I would like to suggest that Jonathan’s “Missing the point over grammar schools” below, itself misses the point. I am as in favour of grammar schools as anyone. But I do not think Cameron’s decision is any more than another piece of political pragmatism (read my comment on Jonathan’s piece for the rationale.)
I agree the new Tory policy does nothing significant for education. But I suspect Jonathan’s policy prescription – compromise vis-a-vis properly voluntary schooling it may be, is doomed. Introducing vouchers now would be worthless and the Tories are sensible, therefore, not to tie themselves to that. Not least they would risk discrediting vouchers: vouchers could be a move in the right direction, but not yet.

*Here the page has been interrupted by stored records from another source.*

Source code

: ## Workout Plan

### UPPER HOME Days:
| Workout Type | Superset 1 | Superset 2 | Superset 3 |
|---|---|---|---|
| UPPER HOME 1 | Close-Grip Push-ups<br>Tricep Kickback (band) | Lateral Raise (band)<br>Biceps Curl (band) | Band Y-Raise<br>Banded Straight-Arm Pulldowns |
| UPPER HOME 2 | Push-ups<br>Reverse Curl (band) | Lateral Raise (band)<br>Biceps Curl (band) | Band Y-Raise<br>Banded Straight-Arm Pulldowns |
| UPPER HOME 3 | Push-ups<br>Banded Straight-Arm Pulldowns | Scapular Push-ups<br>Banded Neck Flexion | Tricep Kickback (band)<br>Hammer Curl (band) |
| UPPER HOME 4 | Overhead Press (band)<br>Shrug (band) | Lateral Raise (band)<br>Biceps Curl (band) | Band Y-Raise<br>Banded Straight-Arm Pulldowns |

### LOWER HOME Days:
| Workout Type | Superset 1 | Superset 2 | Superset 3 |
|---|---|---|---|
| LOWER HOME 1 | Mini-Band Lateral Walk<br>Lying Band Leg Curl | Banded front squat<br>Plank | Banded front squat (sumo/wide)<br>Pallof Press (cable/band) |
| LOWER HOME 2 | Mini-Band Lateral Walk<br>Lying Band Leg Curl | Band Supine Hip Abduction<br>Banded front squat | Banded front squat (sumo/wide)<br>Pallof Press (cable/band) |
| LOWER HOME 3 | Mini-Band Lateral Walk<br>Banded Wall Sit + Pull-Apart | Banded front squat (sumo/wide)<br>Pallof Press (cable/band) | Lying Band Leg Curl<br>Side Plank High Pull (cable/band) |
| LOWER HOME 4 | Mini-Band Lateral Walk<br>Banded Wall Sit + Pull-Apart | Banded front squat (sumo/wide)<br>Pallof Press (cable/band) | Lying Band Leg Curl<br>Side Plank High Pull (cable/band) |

This is why. Here is a sensible lefty, Jenni Russell, reporting in the Guardian’s bloggish Comment is Free:
[A] father with an 18 year-old daughter at one of London’s famous public schools is shocked by her fear of anything beyond her narrow syllabus. She pleads with him not to tell her anything he knows about history or classics or literature, because she understands by now that knowing anything beyond the points on the examiners’ mark schemes will jeopardise her chances of getting top grades. She has learned that education is not about discovery, but the dutiful repetition of precisely what you have been told.
However good the school, however motivated the pupil, there is no choice to be had. There is a chemin-de-fer, directions predetermined, signals to be passed at the prescribed speed. No entry to university at 16, Mr Brown. No ignoring unutterably tedious and repetitious schoolwork and passing the exams at the end on the basis of your own reading. Step off the lockstep elevator once, and you are out for ever. (Mr Fry, the University regrets that we require a clean Criminal Records Bureau certificate.)

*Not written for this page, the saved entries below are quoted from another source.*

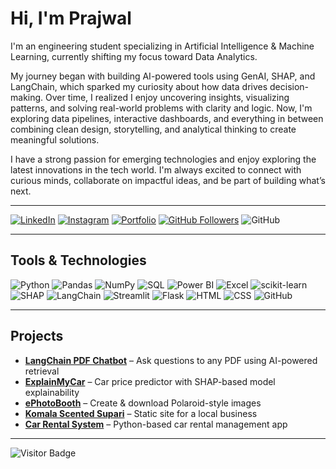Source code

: # Hi, I'm Prajwal
I'm an engineering student specializing in Artificial Intelligence & Machine Learning, currently shifting my focus toward Data Analytics.

My journey began with building AI-powered tools using GenAI, SHAP, and LangChain, which sparked my curiosity about how data drives decision-making. Over time, I realized I enjoy uncovering insights, visualizing patterns, and solving real-world problems with clarity and logic.
Now, I'm exploring data pipelines, interactive dashboards, and everything in between combining clean design, storytelling, and analytical thinking to create meaningful solutions.

I have a strong passion for emerging technologies and enjoy exploring the latest innovations in the tech world. I'm always excited to connect with curious minds, collaborate on impactful ideas, and be part of building what’s next.

---

[![LinkedIn](https://img.shields.io/badge/LinkedIn-0A66C2?style=for-the-badge&logo=linkedin&logoColor=white)](https://linkedin.com/in/prajwalhp15)
[![Instagram](https://img.shields.io/badge/Instagram-E4405F?style=for-the-badge&logo=instagram&logoColor=white)](https://www.instagram.com/prajwal_h_p?utm_source=ig_web_button_share_sheet&igsh=ZDNlZDc0MzIxNw==)
[![Portfolio](https://img.shields.io/badge/Portfolio-000000?style=for-the-badge&logo=githubpages&logoColor=white)](https://prajwalhp15.github.io/prajwalhp.github.io)
[![GitHub Followers](https://img.shields.io/github/followers/prajwalhp15?label=Follow&style=for-the-badge)](https://github.com/prajwalhp15)
![GitHub](https://img.shields.io/badge/GitHub-181717?style=for-the-badge&logo=github)

---

## Tools & Technologies  
![Python](https://img.shields.io/badge/Python-3776AB?style=for-the-badge&logo=python&logoColor=white)
![Pandas](https://img.shields.io/badge/Pandas-150458?style=for-the-badge&logo=pandas&logoColor=white)
![NumPy](https://img.shields.io/badge/NumPy-013243?style=for-the-badge&logo=numpy&logoColor=white)
![SQL](https://img.shields.io/badge/SQL-4479A1?style=for-the-badge&logo=postgresql&logoColor=white)
![Power BI](https://img.shields.io/badge/Power%20BI-F2C811?style=for-the-badge&logo=powerbi&logoColor=black)
![Excel](https://img.shields.io/badge/Excel-217346?style=for-the-badge&logo=microsoft-excel&logoColor=white)
![scikit-learn](https://img.shields.io/badge/scikit--learn-F7931E?style=for-the-badge&logo=scikit-learn&logoColor=white)
![SHAP](https://img.shields.io/badge/SHAP-%237D3C98?style=for-the-badge)
![LangChain](https://img.shields.io/badge/LangChain-000000?style=for-the-badge&logo=langchain&logoColor=white)
![Streamlit](https://img.shields.io/badge/Streamlit-FF4B4B?style=for-the-badge&logo=streamlit&logoColor=white)
![Flask](https://img.shields.io/badge/Flask-000000?style=for-the-badge&logo=flask&logoColor=white)
![HTML](https://img.shields.io/badge/HTML5-E34F26?style=for-the-badge&logo=html5&logoColor=white)
![CSS](https://img.shields.io/badge/CSS3-1572B6?style=for-the-badge&logo=css3&logoColor=white)
![GitHub](https://img.shields.io/badge/GitHub-181717?style=for-the-badge&logo=github)

---

## Projects

- **[LangChain PDF Chatbot](https://github.com/prajwalhp15/langchain-pdf-chatbot)** – Ask questions to any PDF using AI-powered retrieval  
- **[ExplainMyCar](https://github.com/prajwalhp15/explainmycar)** – Car price predictor with SHAP-based model explainability  
- **[ePhotoBooth](https://github.com/prajwalhp15/ephotobooth)** – Create & download Polaroid-style images  
- **[Komala Scented Supari](https://github.com/prajwalhp15/Komala-Scented-Supari)** – Static site for a local business  
- **[Car Rental System](https://github.com/prajwalhp15/Car-Rental-System)** – Python-based car rental management app

---

![Visitor Badge](https://komarev.com/ghpvc/?username=prajwalhp15&style=flat-square&color=blue)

All Britain’s education is under the supervision of a suffocating bureaucracy, that serves itself and its conception of proper development. There is small choice in rotten apples; the sadly pocked sharecrop goes to uniform damp barrells.
Who is to blame? The conservative defenders of both grammar schools and ‘family values’, that is who; and the utilitarian industrialists who now complain workers can’t read or count. It was they who sought to save the population from indoctrination by radical Local Education Authorities, so delivered the entire population into the hands of pseudo-progressive educationalists by creating the National Curriculum; they who worried that universities could not be trusted to set sufficiently ‘practical’ exams, and did the same with syllabuses.

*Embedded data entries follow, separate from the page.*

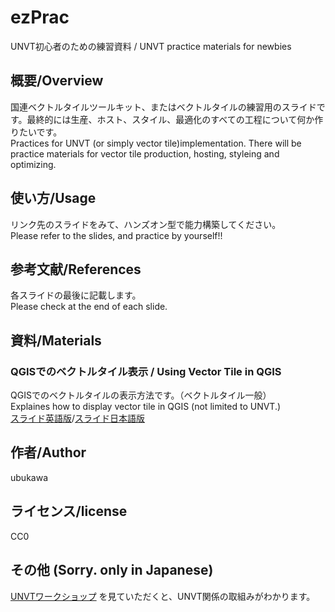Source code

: # ezPrac
UNVT初心者のための練習資料 / UNVT practice materials for newbies  

## 概要/Overview
国連ベクトルタイルツールキット、またはベクトルタイルの練習用のスライドです。最終的には生産、ホスト、スタイル、最適化のすべての工程について何か作りたいです。  
Practices for UNVT (or simply vector tile)implementation. There will be practice materials for vector tile production, hosting, styleing and optimizing.

## 使い方/Usage
リンク先のスライドをみて、ハンズオン型で能力構築してください。  
Please refer to the slides, and practice by yourself!!

## 参考文献/References
各スライドの最後に記載します。  
Please check at the end of each slide.

## 資料/Materials

### QGISでのベクトルタイル表示 / Using Vector Tile in QGIS
QGISでのベクトルタイルの表示方法です。（ベクトルタイル一般）  
Explaines how to display vector tile in QGIS (not limited to UNVT.)  
[スライド英語版](https://speakerdeck.com/ubukawa/2021-05-20-vector-tile-in-qgis-in-english)/[スライド日本語版](https://speakerdeck.com/ubukawa/2021-05-20-vector-tile-in-qgis-in-japanese)

## 作者/Author
ubukawa

## ライセンス/license
CC0

## その他 (Sorry. only in Japanese)
[UNVTワークショップ](https://github.com/unvt/512) を見ていただくと、UNVT関係の取組みがわかります。

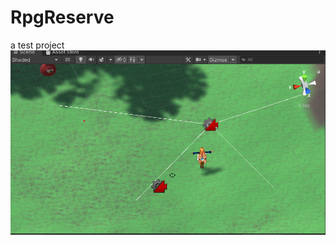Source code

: # RpgReserve
a test project
![image](https://github.com/oywq2020/RpgReserve/blob/master/%E5%B1%8F%E5%B9%95%E6%88%AA%E5%9B%BE%202022-11-28%20102222.png)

My modest proposal for English education:
Scrap the National Curriculum. Do not replace it. Scrap league tables and DoE “Key stage” testing. Do not replace them. Scrap rules on school admissions and allow schools to exclude or expel pupils as they choose. Scrap the QCA. Do not replace it. Scrap the Teacher Registration Regulations. Do not replace them. Scrap the office of the Access Regulator. Do not replace him. Wait five years, continuing to run and fund schools otherwise the same, which means a mix of Local Authority, central government, voluntary aided, and private schools. Only then, when people have got used to making their own decisions again, consider vouchers.